Segment Start: Input records

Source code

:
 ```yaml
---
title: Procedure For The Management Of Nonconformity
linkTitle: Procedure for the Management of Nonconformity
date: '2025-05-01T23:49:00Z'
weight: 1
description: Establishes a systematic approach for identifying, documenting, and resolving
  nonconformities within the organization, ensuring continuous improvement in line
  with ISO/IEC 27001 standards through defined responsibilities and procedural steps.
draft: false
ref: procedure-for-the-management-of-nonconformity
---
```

Segment End: Input records
Segment Start: Input records

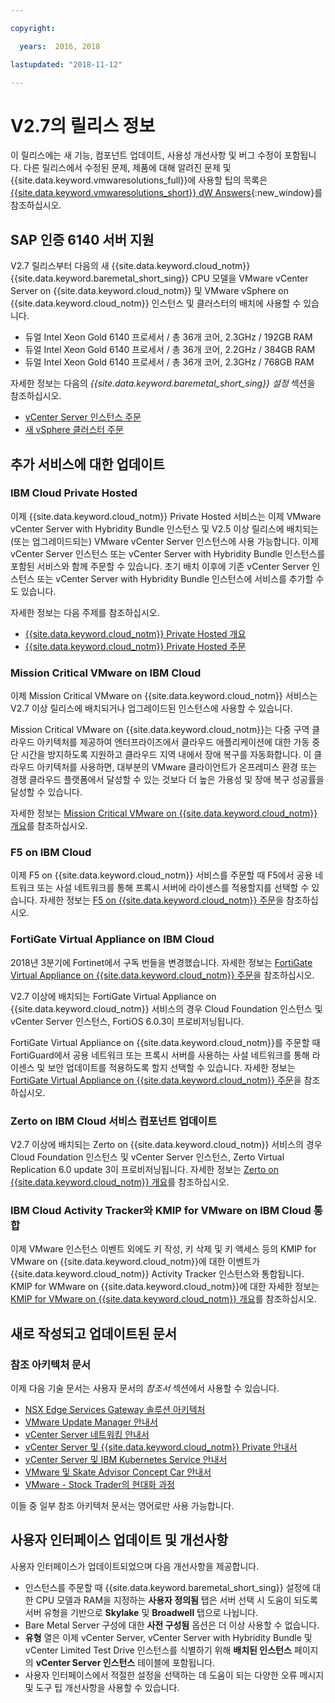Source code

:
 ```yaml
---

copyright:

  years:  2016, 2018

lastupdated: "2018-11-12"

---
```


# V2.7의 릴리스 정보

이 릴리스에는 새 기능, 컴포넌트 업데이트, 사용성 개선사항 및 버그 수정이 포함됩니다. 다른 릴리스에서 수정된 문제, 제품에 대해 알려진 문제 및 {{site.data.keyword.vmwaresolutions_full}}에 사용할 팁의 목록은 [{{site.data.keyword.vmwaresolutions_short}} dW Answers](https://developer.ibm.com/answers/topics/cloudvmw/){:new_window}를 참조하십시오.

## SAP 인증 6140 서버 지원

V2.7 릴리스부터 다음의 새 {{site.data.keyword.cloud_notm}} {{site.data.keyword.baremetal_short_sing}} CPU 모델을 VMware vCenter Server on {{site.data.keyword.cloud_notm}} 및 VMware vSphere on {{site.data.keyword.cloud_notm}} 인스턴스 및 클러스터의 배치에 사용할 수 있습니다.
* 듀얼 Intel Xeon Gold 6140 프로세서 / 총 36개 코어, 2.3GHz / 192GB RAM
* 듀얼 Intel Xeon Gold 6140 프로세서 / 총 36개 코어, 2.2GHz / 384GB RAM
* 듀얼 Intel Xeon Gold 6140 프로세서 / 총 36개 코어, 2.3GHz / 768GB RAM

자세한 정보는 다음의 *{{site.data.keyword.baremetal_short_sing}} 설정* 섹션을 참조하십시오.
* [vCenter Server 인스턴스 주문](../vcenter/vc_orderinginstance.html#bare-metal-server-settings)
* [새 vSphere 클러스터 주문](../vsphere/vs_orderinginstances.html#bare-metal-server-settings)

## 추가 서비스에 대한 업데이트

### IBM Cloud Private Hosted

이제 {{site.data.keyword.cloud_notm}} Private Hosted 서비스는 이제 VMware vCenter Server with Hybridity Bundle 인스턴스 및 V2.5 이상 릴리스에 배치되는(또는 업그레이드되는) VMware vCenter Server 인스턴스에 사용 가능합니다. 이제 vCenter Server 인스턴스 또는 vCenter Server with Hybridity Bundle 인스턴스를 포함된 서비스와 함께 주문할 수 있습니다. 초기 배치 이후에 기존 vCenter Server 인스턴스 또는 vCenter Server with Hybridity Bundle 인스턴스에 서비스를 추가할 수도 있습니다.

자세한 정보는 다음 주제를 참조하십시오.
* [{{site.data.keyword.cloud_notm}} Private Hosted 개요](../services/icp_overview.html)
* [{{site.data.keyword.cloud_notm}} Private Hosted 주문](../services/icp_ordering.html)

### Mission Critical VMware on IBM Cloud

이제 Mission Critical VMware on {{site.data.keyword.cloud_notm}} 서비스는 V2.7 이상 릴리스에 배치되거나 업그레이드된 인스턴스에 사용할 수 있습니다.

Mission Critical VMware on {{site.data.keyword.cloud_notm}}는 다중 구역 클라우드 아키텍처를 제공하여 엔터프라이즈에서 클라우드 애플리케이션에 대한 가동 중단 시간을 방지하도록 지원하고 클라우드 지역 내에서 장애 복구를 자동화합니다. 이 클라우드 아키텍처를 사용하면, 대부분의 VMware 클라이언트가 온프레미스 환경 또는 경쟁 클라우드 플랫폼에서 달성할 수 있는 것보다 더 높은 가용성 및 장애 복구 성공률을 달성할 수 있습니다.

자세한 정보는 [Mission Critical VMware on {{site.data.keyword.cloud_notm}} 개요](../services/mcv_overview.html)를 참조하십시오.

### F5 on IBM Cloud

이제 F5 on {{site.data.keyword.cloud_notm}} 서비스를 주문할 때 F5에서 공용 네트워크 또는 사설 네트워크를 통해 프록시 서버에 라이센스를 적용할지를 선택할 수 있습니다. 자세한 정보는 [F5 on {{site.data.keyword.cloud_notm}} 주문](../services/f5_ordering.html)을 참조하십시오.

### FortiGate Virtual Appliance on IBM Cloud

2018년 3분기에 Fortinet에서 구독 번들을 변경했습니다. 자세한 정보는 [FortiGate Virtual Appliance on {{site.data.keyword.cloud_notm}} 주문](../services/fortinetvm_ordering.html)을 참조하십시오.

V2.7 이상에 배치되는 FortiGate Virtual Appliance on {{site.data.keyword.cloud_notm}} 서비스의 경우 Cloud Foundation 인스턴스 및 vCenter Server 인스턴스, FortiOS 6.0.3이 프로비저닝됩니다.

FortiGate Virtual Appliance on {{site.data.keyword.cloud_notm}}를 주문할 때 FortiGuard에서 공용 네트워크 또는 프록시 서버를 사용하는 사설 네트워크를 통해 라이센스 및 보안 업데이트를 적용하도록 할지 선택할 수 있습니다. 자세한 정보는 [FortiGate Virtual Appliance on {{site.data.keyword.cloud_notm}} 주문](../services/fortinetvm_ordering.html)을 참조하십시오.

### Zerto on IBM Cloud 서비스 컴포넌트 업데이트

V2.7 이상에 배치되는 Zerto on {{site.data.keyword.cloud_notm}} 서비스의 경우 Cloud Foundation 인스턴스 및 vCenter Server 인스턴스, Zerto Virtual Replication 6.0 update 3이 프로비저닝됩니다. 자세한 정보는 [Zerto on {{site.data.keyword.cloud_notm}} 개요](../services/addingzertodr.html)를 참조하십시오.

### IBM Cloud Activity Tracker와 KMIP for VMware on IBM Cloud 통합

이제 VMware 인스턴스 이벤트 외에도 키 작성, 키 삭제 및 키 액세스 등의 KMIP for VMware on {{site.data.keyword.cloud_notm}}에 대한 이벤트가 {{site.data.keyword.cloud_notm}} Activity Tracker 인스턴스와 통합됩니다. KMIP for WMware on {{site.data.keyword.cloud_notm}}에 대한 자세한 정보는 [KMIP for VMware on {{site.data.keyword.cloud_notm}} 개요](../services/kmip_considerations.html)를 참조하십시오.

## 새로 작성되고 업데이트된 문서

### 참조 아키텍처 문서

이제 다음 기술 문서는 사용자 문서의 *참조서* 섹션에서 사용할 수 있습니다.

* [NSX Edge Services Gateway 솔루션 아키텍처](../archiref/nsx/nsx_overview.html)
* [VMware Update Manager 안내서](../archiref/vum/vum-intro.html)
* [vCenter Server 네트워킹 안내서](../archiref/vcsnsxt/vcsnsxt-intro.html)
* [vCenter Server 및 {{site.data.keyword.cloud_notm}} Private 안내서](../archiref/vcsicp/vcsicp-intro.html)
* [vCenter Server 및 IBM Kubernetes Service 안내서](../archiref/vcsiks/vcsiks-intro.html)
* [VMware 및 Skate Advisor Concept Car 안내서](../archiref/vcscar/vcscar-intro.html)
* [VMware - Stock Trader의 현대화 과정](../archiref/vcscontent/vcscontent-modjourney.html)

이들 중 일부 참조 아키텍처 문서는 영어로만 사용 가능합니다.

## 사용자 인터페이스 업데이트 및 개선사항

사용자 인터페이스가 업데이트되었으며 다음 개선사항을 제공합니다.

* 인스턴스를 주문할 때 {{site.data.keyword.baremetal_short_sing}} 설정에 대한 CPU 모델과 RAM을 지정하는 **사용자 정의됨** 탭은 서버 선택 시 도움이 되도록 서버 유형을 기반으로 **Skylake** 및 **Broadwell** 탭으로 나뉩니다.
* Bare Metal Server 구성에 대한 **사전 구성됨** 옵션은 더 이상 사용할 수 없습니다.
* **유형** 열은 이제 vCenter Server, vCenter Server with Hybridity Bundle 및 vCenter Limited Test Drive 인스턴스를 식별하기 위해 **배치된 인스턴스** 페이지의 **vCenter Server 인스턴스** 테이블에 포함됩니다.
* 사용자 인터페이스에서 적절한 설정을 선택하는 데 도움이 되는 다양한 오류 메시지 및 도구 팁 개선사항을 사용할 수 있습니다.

Segment End: Input records

* _Instructions to follow_: In the entries above, find the line holding "이제 VMware 인스턴스" and the line holding "인스턴스** 테이블에 포함됩니다.", then retype exactly those two lines and every line between them, and nothing else.

* _Exercise solution_:
이제 VMware 인스턴스 이벤트 외에도 키 작성, 키 삭제 및 키 액세스 등의 KMIP for VMware on {{site.data.keyword.cloud_notm}}에 대한 이벤트가 {{site.data.keyword.cloud_notm}} Activity Tracker 인스턴스와 통합됩니다. KMIP for WMware on {{site.data.keyword.cloud_notm}}에 대한 자세한 정보는 [KMIP for VMware on {{site.data.keyword.cloud_notm}} 개요](../services/kmip_considerations.html)를 참조하십시오.

## 새로 작성되고 업데이트된 문서

### 참조 아키텍처 문서

이제 다음 기술 문서는 사용자 문서의 *참조서* 섹션에서 사용할 수 있습니다.

* [NSX Edge Services Gateway 솔루션 아키텍처](../archiref/nsx/nsx_overview.html)
* [VMware Update Manager 안내서](../archiref/vum/vum-intro.html)
* [vCenter Server 네트워킹 안내서](../archiref/vcsnsxt/vcsnsxt-intro.html)
* [vCenter Server 및 {{site.data.keyword.cloud_notm}} Private 안내서](../archiref/vcsicp/vcsicp-intro.html)
* [vCenter Server 및 IBM Kubernetes Service 안내서](../archiref/vcsiks/vcsiks-intro.html)
* [VMware 및 Skate Advisor Concept Car 안내서](../archiref/vcscar/vcscar-intro.html)
* [VMware - Stock Trader의 현대화 과정](../archiref/vcscontent/vcscontent-modjourney.html)

이들 중 일부 참조 아키텍처 문서는 영어로만 사용 가능합니다.

## 사용자 인터페이스 업데이트 및 개선사항

사용자 인터페이스가 업데이트되었으며 다음 개선사항을 제공합니다.

* 인스턴스를 주문할 때 {{site.data.keyword.baremetal_short_sing}} 설정에 대한 CPU 모델과 RAM을 지정하는 **사용자 정의됨** 탭은 서버 선택 시 도움이 되도록 서버 유형을 기반으로 **Skylake** 및 **Broadwell** 탭으로 나뉩니다.
* Bare Metal Server 구성에 대한 **사전 구성됨** 옵션은 더 이상 사용할 수 없습니다.
* **유형** 열은 이제 vCenter Server, vCenter Server with Hybridity Bundle 및 vCenter Limited Test Drive 인스턴스를 식별하기 위해 **배치된 인스턴스** 페이지의 **vCenter Server 인스턴스** 테이블에 포함됩니다.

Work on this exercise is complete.